The book also examines ways in which technological and societal developments can positively or negatively affect future outcomes. It advocates for a responsible approach to emerging technologies and proposes strategies to encourage societal norms that prioritize long-term thinking.
Throughout the book, MacAskill presents a compelling case for adopting a longtermist perspective, offering practical guidance on how individuals and societies can contribute to a safer and more prosperous future. The overarching theme is that our actions today can have a profound and lasting impact on the course of history, making it crucial to take responsibility for our influence on the world that future generations will inherit.
💡 Three Key Takeaways
1: Value Lock-in
Value lock-in: an event that causes a single value system, or set of value systems, to persist for an extremely long time. Value lock-in would end or severely curtail the moral diversity and upheaval that we are used to. If value lock-in occurred globally, then how well or poorly the future goes would be determined in significant part by the nature of those locked-in values. Some changes in values might still occur, but the broad moral contours of society would have been set, and the world would enact one of only a small number of futures compared to all those that were possible.

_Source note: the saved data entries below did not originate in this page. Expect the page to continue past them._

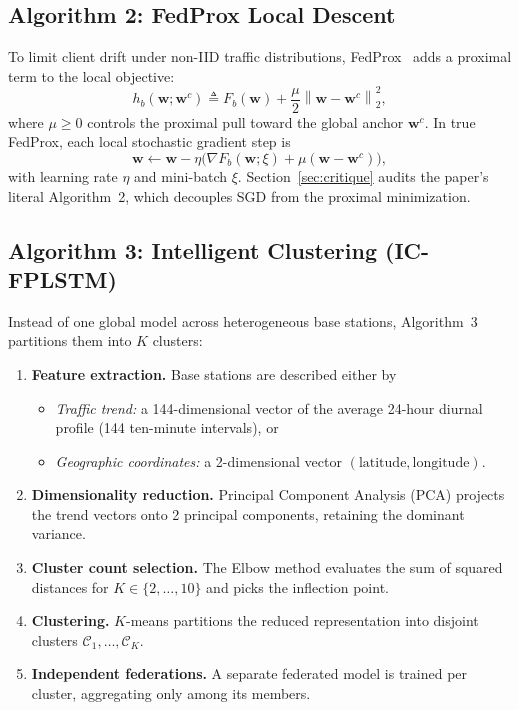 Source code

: \documentclass[11pt,a4paper]{article}
\begin{document}
\subsection{Algorithm 2: FedProx Local Descent}
To limit client drift under non-IID traffic distributions, FedProx~\cite{li2020federated} adds a proximal term to the local objective:
\begin{equation}
    h_b(\mathbf{w}; \mathbf{w}^c) \triangleq F_b(\mathbf{w}) + \frac{\mu}{2} \left\| \mathbf{w} - \mathbf{w}^c \right\|_2^2,
    \label{eq:fedprox_obj}
\end{equation}
where $\mu \ge 0$ controls the proximal pull toward the global anchor $\mathbf{w}^c$. In true FedProx, each local stochastic gradient step is
\begin{equation}
    \mathbf{w} \leftarrow \mathbf{w} - \eta \Big( \nabla F_b(\mathbf{w}; \xi) + \mu (\mathbf{w} - \mathbf{w}^c) \Big),
    \label{eq:true_fedprox_step}
\end{equation}
with learning rate $\eta$ and mini-batch $\xi$. Section~\ref{sec:critique} audits the paper's literal Algorithm~2, which decouples SGD from the proximal minimization.

\subsection{Algorithm 3: Intelligent Clustering (IC-FPLSTM)}
Instead of one global model across heterogeneous base stations, Algorithm~3 partitions them into $K$ clusters:
\begin{enumerate}
    \item \textbf{Feature extraction.} Base stations are described either by
    \begin{itemize}
        \item \textit{Traffic trend:} a 144-dimensional vector of the average 24-hour diurnal profile (144 ten-minute intervals), or
        \item \textit{Geographic coordinates:} a 2-dimensional vector $(\text{latitude}, \text{longitude})$.
    \end{itemize}
    \item \textbf{Dimensionality reduction.} Principal Component Analysis (PCA) projects the trend vectors onto 2 principal components, retaining the dominant variance.
    \item \textbf{Cluster count selection.} The Elbow method evaluates the sum of squared distances for $K \in \{2, \dots, 10\}$ and picks the inflection point.
    \item \textbf{Clustering.} $K$-means partitions the reduced representation into disjoint clusters $\mathcal{C}_1, \dots, \mathcal{C}_K$.
    \item \textbf{Independent federations.} A separate federated model is trained per cluster, aggregating only among its members.
\end{enumerate}
\end{document}
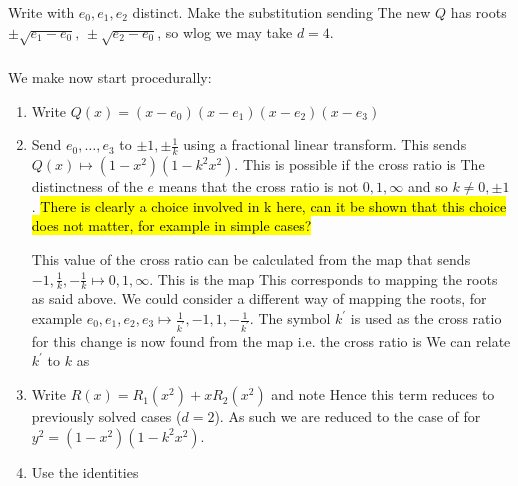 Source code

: \documentclass{article}
\begin{document}
\subsubsection{}
Write 
with $e_0,e_1,e_2$ distinct. Make the substitution 
sending 
The new $Q$ has roots $\pm \sqrt{e_1 - e_0}, \, \pm\sqrt{e_2 - e_0}$, so wlog we may take $d=4$.
\subsubsection{}
We make now start procedurally:
\begin{enumerate}
	\item Write $Q(x) = (x-e_0)(x-e_1)(x-e_2)(x-e_3)$
	\item Send $e_0, \dots, e_3$ to $\pm1, \pm \frac{1}{k}$ using a fractional linear transform. This sends $Q(x) \mapsto (1-x^2)(1-k^2 x^2)$. This is possible if the cross ratio is 
The distinctness of the $e$ means that the cross ratio is not $0,1,\infty$ and so $k \neq 0, \pm 1$. \hl{There is clearly a choice involved in k here, can it be shown that this choice does not matter, for example in simple cases?}
\begin{remark}
	This value of the cross ratio can be calculated from the map that sends $-1 ,\frac{1}{k}, -\frac{1}{k} \mapsto 0,1,\infty$. This is the map 
This corresponds to mapping the roots as said above. We could consider a different way of mapping the roots, for example $e_0, e_1, e_2, e_3 \mapsto \frac{1}{k^\prime},-1,1,-\frac{1}{k^\prime}$. The symbol $k^\prime$ is used as the cross ratio for this change is now found from the map 
i.e. the cross ratio is 
We can relate $k^\prime$ to $k$ as 
\end{remark}
\item Write $R(x) = R_1(x^2) + xR_2(x^2)$ and note 
Hence this term reduces to previously solved cases ($d=2$). As such we are reduced to the case of
for $y^2 = (1-x^2)(1-k^2 x^2)$. 
\item Use the identities 

\end{enumerate}
\end{document}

The lock-in of some values, like Nazi or Stalinist values, would obviously have been horrific. Illustrations of some of these scenarios have been sketched in fiction. Most famous is George Orwell’s 1984, in which this bleak prospect is epitomised in the famous metaphor of “a boot stamping on a human face—forever.” Even more impressive, in my view, is Swastika Night, written by Katharine Burdekin. It takes seriously Hitler’s claim that he would create a thousand-year Reich: set seven hundred years in the future, it depicts a world which is entirely controlled by the Nazis and the Japanese Empire. In the German Empire, non-Germans have been subjugated, violence is glorified, and women are kept in pens and raped at will. To us, it reads like a piece of alternative history, but it was really a prophetic warning about ideological lock-in; the book was written in 1935, four years before World War II broke out, and published in 1937, twelve years before 1984, at a time when Hitler still had considerable international prestige. From what I’ve said so far, you might conclude that we should aim to lock in the values we, today, think are right, thereby preventing dystopia via the lock-in of worse values. But that would be a mistake. While the lock-in of Nazism and Stalinism would have been nightmarish, the lock-in of the values of any time or place would be terrible in many respects. Think, for example, of what the world would be like if Western values of just two and a half centuries ago had been locked in. The future would be shaped by values in which slavery was permissible, there was a natural hierarchy among races, women were second-class citizens, and most varieties of sexual orientation and activity were abhorrent.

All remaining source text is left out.